- _To do_: Where in the data below does the word "classes" appear? Copy each line that holds it.

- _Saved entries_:
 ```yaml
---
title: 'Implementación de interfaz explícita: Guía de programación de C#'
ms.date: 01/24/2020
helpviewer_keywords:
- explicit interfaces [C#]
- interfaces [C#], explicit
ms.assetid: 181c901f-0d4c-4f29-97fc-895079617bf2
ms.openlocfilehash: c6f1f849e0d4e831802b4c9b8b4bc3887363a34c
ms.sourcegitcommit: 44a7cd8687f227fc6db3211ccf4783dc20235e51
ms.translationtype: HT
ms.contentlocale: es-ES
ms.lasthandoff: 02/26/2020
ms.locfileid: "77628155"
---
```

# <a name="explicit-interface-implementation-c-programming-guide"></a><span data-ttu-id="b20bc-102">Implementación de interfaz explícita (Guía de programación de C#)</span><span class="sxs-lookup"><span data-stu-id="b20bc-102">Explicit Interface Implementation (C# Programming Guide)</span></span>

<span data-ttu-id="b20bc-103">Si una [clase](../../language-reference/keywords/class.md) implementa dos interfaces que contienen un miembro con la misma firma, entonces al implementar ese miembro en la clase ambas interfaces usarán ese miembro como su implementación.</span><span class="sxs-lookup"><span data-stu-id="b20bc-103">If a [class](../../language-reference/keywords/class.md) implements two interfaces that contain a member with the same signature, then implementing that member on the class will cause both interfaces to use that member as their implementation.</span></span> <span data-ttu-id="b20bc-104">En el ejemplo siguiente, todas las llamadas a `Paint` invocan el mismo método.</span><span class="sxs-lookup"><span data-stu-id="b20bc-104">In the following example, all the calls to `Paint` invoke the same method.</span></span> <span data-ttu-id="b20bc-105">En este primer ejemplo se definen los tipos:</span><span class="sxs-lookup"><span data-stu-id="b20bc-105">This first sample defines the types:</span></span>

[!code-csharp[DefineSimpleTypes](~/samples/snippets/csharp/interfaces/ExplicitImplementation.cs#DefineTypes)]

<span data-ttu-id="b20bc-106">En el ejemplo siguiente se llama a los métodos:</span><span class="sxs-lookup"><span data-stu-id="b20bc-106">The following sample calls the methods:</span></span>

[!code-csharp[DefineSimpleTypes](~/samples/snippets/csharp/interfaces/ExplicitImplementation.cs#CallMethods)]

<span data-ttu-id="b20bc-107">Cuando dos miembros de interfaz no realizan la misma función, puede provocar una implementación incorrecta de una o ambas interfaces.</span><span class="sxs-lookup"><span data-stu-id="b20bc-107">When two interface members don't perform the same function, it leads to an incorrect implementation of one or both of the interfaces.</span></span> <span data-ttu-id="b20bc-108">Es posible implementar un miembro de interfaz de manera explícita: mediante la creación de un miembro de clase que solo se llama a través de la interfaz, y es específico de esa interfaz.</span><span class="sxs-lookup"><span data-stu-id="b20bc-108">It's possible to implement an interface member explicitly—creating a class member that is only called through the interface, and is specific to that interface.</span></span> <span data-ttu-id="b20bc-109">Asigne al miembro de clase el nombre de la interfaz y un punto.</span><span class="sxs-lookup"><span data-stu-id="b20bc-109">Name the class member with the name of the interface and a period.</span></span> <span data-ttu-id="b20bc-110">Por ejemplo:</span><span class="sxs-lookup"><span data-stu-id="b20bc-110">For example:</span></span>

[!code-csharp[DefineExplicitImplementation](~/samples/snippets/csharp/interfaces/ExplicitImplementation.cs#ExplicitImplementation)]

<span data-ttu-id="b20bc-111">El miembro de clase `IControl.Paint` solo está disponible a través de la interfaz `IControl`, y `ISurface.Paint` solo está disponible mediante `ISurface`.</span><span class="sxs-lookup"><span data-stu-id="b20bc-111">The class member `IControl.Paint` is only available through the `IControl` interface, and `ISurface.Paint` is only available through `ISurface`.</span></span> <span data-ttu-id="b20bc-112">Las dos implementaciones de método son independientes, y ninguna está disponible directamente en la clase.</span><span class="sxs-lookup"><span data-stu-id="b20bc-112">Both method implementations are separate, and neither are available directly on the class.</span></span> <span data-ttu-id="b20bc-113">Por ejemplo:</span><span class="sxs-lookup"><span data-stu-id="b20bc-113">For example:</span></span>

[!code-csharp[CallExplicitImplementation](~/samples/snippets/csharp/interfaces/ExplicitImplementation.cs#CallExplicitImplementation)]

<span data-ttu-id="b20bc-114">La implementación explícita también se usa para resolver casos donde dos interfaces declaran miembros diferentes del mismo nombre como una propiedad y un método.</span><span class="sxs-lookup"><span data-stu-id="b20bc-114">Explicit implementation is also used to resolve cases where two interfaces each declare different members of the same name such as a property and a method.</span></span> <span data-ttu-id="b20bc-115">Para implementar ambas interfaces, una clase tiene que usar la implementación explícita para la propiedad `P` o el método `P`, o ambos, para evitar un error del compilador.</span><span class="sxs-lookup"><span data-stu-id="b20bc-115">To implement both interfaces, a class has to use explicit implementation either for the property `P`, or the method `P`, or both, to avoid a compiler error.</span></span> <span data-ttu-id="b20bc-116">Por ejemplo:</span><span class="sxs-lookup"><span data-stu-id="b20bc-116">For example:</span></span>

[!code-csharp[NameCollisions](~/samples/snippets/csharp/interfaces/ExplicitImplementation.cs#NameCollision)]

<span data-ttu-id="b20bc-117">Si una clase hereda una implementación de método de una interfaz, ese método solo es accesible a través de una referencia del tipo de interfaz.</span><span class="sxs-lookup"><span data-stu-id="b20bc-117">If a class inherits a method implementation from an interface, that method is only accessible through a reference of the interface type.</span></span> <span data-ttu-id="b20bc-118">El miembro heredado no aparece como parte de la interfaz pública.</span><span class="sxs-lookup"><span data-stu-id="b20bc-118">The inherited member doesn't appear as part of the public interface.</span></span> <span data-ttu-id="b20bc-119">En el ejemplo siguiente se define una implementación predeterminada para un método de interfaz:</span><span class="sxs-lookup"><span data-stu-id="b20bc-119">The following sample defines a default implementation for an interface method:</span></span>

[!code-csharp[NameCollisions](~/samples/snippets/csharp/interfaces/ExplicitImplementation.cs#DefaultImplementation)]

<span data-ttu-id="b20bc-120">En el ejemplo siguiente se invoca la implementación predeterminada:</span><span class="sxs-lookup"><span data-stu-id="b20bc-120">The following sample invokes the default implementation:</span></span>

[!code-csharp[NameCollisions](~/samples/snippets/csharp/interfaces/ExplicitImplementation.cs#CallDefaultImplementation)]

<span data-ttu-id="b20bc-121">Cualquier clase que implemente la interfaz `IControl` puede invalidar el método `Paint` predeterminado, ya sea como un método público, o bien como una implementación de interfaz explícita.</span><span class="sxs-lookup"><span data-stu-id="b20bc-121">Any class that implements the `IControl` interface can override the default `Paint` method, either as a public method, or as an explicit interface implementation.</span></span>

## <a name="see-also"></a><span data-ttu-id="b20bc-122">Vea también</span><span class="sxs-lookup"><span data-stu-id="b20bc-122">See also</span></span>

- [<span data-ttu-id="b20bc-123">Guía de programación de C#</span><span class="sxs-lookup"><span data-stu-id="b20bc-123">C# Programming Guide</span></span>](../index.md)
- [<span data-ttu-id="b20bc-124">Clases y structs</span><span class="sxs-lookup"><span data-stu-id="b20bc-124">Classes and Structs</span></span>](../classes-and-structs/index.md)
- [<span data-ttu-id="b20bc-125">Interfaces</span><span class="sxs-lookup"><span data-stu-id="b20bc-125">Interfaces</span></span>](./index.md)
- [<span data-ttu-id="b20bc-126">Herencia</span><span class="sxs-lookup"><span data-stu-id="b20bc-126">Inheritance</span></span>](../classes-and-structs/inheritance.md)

- _Expected output_:
- [<span data-ttu-id="b20bc-124">Clases y structs</span><span class="sxs-lookup"><span data-stu-id="b20bc-124">Classes and Structs</span></span>](../classes-and-structs/index.md)
- [<span data-ttu-id="b20bc-126">Herencia</span><span class="sxs-lookup"><span data-stu-id="b20bc-126">Inheritance</span></span>](../classes-and-structs/inheritance.md)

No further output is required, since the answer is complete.